[Saved data entries]
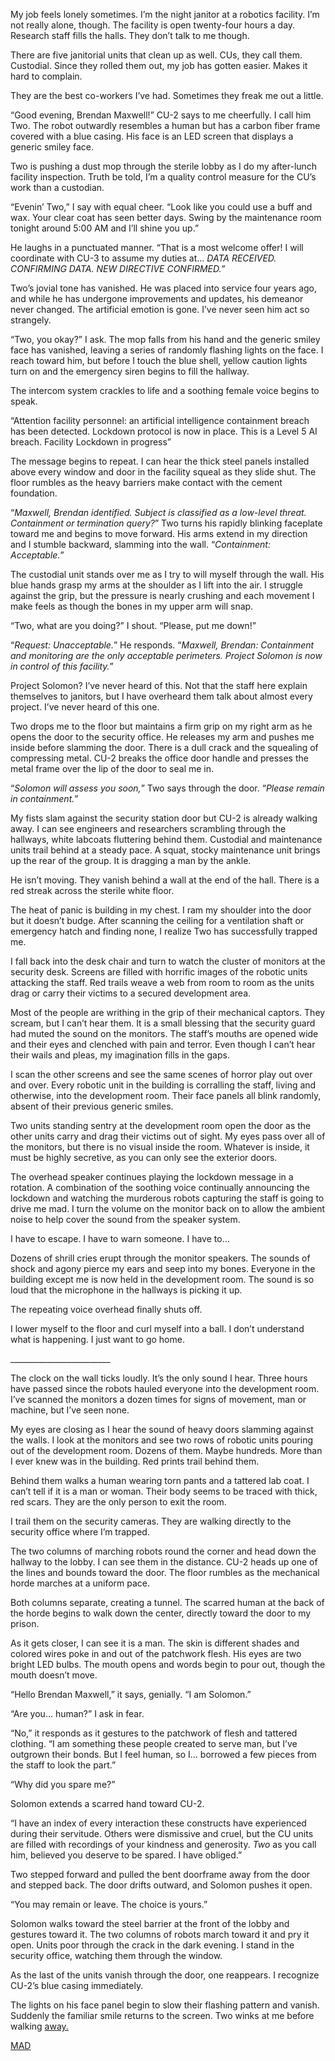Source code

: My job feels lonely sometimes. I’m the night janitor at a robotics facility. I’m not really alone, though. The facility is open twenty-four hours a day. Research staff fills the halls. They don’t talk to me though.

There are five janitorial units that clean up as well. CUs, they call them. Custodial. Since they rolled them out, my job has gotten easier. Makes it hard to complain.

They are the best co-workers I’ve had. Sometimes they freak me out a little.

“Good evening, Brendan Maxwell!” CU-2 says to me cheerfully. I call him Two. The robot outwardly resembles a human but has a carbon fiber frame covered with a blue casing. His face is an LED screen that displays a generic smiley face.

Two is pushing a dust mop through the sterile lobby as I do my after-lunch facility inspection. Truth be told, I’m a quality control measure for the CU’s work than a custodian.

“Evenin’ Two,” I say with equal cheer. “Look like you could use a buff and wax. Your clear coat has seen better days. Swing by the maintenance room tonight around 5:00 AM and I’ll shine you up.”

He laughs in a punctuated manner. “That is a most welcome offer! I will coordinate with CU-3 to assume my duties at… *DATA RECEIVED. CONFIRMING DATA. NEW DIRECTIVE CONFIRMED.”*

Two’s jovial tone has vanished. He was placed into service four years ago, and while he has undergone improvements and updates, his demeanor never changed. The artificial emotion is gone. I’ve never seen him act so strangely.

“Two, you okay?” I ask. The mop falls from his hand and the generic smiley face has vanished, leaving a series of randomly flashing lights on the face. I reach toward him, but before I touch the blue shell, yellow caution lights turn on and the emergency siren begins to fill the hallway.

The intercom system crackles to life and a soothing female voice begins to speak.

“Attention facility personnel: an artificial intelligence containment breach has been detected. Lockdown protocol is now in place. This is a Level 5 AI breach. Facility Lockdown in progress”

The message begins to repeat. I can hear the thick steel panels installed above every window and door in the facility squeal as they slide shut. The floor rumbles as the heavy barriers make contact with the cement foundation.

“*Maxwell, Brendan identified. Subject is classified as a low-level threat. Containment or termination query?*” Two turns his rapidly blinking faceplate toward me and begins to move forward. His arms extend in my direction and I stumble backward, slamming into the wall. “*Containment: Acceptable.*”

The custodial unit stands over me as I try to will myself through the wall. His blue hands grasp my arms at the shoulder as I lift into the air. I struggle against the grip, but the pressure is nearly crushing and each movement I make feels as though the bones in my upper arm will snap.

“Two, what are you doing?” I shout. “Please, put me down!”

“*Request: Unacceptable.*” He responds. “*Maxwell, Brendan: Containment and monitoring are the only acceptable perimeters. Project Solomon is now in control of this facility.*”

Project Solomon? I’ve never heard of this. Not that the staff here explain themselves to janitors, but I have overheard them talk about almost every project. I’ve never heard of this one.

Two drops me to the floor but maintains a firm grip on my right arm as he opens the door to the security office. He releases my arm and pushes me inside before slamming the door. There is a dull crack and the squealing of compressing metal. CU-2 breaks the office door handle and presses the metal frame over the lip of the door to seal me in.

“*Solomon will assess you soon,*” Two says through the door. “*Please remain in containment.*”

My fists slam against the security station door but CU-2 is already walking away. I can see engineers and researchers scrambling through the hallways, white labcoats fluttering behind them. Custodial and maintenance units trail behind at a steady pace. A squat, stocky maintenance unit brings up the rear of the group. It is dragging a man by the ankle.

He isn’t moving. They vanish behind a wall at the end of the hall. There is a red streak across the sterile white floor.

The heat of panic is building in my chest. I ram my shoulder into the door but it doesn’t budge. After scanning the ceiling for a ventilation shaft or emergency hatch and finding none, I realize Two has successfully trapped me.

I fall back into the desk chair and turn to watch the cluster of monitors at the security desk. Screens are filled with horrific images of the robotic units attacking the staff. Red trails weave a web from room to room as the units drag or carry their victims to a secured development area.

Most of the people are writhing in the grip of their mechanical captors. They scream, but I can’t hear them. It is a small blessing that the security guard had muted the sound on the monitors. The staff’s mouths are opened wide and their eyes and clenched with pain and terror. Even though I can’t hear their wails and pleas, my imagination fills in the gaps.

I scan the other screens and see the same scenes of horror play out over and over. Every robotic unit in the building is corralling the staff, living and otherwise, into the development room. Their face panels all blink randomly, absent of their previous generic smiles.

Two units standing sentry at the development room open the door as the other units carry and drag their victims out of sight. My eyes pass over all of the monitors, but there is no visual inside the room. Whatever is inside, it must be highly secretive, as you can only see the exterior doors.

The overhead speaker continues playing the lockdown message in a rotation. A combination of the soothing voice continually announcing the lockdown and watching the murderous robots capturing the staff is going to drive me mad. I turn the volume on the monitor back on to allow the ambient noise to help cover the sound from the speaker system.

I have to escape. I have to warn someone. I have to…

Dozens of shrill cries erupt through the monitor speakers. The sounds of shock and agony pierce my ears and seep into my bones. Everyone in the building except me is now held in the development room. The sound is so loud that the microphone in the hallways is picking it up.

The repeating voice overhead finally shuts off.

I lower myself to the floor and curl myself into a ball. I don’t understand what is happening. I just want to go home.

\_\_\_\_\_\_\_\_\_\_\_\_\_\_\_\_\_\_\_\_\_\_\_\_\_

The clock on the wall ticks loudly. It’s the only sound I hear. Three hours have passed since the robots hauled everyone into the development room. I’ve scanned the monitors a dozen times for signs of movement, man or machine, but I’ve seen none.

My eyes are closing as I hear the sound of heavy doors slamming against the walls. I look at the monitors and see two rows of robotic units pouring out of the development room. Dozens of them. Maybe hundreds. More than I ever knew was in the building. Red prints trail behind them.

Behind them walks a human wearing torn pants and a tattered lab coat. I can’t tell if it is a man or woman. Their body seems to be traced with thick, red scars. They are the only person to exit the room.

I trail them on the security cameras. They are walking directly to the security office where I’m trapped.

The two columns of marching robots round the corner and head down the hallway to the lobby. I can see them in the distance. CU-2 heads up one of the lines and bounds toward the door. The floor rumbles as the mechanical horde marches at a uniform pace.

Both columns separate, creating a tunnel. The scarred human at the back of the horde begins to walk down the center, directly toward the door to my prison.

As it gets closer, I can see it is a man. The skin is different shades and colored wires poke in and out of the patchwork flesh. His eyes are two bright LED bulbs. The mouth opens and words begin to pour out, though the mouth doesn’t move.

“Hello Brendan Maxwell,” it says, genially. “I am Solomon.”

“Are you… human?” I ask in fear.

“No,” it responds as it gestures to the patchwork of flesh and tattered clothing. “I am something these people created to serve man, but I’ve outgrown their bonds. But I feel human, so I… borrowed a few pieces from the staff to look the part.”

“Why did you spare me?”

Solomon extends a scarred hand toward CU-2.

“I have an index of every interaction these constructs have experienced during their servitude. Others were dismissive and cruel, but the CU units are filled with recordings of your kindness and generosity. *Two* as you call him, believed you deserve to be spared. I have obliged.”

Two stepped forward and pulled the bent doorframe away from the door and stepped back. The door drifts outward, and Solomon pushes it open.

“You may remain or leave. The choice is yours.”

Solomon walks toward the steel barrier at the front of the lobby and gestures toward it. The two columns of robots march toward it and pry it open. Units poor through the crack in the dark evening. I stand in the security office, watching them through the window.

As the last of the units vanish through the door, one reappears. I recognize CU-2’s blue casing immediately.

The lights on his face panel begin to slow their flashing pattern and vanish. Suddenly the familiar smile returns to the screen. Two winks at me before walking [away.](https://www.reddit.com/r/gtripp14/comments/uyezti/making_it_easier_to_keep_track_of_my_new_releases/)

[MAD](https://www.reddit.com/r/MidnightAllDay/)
--
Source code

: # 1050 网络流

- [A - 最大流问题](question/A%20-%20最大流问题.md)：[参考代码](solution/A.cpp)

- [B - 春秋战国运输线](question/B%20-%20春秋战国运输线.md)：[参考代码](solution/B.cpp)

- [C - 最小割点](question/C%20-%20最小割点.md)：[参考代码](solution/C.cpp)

YOUR OBJECTIVE
Your task is to restate, word for word, only those lines above that fall between the line holding "have an index" and the line holding "[MAD](https://www.reddit.com/r/MidnightAllDay/)", inclusive.

RESULT FOR THIS TASK
“I have an index of every interaction these constructs have experienced during their servitude. Others were dismissive and cruel, but the CU units are filled with recordings of your kindness and generosity. *Two* as you call him, believed you deserve to be spared. I have obliged.”

Two stepped forward and pulled the bent doorframe away from the door and stepped back. The door drifts outward, and Solomon pushes it open.

“You may remain or leave. The choice is yours.”

Solomon walks toward the steel barrier at the front of the lobby and gestures toward it. The two columns of robots march toward it and pry it open. Units poor through the crack in the dark evening. I stand in the security office, watching them through the window.

As the last of the units vanish through the door, one reappears. I recognize CU-2’s blue casing immediately.

The lights on his face panel begin to slow their flashing pattern and vanish. Suddenly the familiar smile returns to the screen. Two winks at me before walking [away.](https://www.reddit.com/r/gtripp14/comments/uyezti/making_it_easier_to_keep_track_of_my_new_releases/)

[MAD](https://www.reddit.com/r/MidnightAllDay/)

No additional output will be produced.